[TASK]:
State the number of lines in the following material that contain the string "website", and nothing else.

[Start of Attachment]

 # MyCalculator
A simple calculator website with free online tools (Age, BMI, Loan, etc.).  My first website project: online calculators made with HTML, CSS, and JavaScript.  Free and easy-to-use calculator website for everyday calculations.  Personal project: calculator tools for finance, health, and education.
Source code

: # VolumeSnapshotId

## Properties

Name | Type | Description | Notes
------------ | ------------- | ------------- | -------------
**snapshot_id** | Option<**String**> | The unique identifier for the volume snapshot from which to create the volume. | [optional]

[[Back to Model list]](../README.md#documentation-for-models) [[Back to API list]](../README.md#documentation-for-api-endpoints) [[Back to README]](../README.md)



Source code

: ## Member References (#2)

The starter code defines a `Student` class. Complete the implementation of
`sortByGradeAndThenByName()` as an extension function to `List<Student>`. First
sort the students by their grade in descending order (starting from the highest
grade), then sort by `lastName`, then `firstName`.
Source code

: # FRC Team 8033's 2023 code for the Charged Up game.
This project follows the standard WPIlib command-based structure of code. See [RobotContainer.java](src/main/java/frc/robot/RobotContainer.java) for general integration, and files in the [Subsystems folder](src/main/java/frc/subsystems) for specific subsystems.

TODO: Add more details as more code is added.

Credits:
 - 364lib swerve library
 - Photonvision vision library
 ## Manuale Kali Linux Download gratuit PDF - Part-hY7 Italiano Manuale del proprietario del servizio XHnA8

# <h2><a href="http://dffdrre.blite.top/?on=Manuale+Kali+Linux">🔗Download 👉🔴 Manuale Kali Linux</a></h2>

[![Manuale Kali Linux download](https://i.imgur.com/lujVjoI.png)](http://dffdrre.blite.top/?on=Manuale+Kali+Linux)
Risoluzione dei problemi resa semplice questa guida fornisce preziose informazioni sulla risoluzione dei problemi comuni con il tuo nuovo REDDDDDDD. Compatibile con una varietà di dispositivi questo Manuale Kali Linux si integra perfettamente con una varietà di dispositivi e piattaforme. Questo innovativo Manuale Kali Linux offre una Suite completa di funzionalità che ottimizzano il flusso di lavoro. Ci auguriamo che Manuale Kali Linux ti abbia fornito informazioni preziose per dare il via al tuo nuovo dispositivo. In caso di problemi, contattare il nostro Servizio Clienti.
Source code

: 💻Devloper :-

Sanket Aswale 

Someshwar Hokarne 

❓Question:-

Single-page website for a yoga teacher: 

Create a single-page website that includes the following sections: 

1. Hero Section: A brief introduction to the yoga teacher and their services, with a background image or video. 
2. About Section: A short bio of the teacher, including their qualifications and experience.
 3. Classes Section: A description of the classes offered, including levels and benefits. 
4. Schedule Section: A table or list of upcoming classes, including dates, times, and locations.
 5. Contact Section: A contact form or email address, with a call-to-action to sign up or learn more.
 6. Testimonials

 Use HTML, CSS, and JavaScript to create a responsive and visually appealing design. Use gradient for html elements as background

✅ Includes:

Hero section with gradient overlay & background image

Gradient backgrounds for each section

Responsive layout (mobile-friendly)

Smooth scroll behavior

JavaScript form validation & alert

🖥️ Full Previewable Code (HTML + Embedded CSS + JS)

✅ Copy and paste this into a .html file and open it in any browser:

[End of Attachment]

[ANSWER AREA]:
3